> Work to complete
Search the records for the string "Начальное" and copy every line in which it appears.

Saved data entries
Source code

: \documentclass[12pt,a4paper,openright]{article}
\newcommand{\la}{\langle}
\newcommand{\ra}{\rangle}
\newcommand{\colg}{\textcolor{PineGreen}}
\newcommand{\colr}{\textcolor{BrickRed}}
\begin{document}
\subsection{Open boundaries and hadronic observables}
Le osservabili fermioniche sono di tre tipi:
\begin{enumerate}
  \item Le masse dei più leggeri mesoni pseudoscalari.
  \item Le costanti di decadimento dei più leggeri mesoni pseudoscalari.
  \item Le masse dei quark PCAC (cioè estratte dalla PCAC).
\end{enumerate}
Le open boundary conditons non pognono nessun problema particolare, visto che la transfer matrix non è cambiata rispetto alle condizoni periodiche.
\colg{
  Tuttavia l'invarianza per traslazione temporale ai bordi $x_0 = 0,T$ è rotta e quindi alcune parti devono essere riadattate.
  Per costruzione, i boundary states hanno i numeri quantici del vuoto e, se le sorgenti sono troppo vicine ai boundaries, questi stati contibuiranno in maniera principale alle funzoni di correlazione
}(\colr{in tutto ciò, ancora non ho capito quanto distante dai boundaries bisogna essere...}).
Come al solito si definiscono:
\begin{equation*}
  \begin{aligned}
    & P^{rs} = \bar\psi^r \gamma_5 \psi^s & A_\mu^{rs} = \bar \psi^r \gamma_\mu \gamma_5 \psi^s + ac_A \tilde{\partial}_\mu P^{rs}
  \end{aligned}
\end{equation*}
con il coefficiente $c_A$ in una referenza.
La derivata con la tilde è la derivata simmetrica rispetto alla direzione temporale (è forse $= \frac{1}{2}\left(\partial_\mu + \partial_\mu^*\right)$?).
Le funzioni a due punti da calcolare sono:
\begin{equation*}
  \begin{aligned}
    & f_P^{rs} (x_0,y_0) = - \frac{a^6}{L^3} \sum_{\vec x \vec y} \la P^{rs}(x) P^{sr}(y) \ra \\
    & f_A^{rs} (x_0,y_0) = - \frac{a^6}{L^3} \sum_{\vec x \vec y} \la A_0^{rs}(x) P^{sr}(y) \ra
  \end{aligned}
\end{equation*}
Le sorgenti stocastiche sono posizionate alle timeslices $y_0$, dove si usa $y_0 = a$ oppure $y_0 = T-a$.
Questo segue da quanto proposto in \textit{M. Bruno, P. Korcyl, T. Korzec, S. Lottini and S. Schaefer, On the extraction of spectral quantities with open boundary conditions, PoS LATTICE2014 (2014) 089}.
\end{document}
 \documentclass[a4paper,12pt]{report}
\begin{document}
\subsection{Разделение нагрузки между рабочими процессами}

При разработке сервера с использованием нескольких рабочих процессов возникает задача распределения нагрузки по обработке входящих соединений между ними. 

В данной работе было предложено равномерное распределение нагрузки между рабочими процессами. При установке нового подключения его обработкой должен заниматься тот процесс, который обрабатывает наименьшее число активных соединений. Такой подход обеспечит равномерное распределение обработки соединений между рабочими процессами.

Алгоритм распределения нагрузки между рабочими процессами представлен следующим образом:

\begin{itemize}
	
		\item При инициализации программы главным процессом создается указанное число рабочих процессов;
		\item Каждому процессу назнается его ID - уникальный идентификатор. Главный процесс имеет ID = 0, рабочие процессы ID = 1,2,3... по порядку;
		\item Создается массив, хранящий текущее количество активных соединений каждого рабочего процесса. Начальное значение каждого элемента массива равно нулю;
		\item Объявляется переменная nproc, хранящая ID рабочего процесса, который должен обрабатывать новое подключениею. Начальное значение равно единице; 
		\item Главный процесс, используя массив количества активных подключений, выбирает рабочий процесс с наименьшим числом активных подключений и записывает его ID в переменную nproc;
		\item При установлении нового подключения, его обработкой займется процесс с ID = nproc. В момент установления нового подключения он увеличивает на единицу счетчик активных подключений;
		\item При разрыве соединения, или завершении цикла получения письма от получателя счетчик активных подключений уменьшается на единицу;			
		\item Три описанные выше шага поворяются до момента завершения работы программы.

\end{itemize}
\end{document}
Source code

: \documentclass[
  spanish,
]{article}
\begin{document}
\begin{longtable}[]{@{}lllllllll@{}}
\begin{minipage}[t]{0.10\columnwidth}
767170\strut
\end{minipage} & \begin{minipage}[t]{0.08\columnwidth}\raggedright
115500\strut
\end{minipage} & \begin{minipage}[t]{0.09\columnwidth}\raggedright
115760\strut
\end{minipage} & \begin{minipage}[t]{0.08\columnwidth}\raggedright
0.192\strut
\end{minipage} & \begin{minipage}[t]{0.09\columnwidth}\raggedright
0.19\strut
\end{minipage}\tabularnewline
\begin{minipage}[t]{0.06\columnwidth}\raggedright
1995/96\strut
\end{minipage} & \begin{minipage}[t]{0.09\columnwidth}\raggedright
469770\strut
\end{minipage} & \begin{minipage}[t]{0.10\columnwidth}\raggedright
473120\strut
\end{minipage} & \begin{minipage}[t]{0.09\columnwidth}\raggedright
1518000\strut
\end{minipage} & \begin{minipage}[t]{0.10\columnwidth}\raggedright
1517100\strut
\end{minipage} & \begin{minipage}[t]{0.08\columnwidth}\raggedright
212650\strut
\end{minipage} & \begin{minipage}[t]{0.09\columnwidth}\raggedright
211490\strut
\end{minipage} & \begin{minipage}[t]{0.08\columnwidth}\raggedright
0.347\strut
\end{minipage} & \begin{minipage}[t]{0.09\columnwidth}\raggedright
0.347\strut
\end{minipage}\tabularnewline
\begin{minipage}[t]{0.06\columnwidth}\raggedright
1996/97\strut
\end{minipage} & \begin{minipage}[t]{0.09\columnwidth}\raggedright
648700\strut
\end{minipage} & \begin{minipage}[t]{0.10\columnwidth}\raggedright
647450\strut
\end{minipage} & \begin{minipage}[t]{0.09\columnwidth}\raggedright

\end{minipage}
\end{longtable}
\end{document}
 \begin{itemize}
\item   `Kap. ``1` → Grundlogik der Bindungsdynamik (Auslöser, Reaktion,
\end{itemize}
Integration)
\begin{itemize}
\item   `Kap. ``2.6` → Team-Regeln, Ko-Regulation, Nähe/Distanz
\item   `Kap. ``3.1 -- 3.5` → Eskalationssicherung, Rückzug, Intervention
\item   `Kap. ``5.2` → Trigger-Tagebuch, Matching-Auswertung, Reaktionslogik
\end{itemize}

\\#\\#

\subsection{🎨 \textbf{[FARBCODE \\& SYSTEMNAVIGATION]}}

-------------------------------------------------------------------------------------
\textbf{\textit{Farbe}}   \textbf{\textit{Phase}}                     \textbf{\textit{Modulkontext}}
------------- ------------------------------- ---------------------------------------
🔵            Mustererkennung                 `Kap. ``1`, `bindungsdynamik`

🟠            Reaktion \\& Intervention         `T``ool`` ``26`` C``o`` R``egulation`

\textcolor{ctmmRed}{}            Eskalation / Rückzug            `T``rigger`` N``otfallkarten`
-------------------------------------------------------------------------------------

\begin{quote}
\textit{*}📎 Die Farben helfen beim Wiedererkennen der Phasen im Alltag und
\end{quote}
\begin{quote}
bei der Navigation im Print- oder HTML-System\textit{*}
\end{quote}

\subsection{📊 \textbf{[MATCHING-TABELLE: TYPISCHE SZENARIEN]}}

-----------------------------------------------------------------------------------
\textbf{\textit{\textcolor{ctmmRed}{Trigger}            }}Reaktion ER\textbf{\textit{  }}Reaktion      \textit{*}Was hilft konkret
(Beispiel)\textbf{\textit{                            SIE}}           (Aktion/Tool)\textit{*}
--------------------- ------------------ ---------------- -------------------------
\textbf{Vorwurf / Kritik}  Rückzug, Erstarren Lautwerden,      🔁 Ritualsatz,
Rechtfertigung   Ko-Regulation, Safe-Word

> Task solution
		\item Создается массив, хранящий текущее количество активных соединений каждого рабочего процесса. Начальное значение каждого элемента массива равно нулю;
		\item Объявляется переменная nproc, хранящая ID рабочего процесса, который должен обрабатывать новое подключениею. Начальное значение равно единице; 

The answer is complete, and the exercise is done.